- **Task goal**
Could you show each line of the records that contains the word "Eigenschaften"?

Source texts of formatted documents
= Beginning of Section =

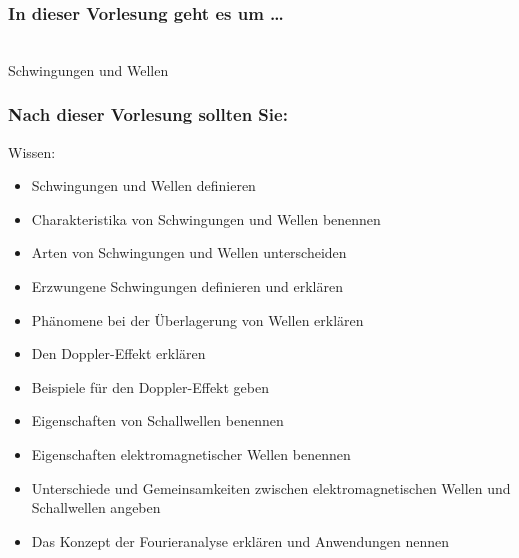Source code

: \documentclass{beamer}
\begin{document}
{
  
\begin{frame}[plain]

\frametitle{In dieser Vorlesung geht es um \dots}

$\,$\\[5cm]


\Large{Schwingungen und Wellen}


 
\end{frame}
}




 
\begin{frame}

\frametitle{Nach dieser Vorlesung sollten Sie:}



\begin{block}{Wissen:}
\begin{itemize}
\item
Schwingungen und Wellen definieren
\item
Charakteristika von Schwingungen und Wellen benennen 
\item
Arten von Schwingungen und Wellen unterscheiden
\item
Erzwungene Schwingungen definieren und erklären
\item
Phänomene bei der Überlagerung von Wellen erklären
\item
Den Doppler-Effekt erklären
\item
Beispiele für den Doppler-Effekt geben
\item
Eigenschaften von Schallwellen benennen
\item
Eigenschaften elektromagnetischer Wellen benennen
\item
Unterschiede und Gemeinsamkeiten zwischen elektromagnetischen Wellen und Schallwellen angeben
\item
Das Konzept der Fourieranalyse erklären und Anwendungen nennen
\end{itemize}

\end{block}

\end{frame}
\end{document}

= End of Section =

- **Problem solution**
Eigenschaften von Schallwellen benennen
Eigenschaften elektromagnetischer Wellen benennen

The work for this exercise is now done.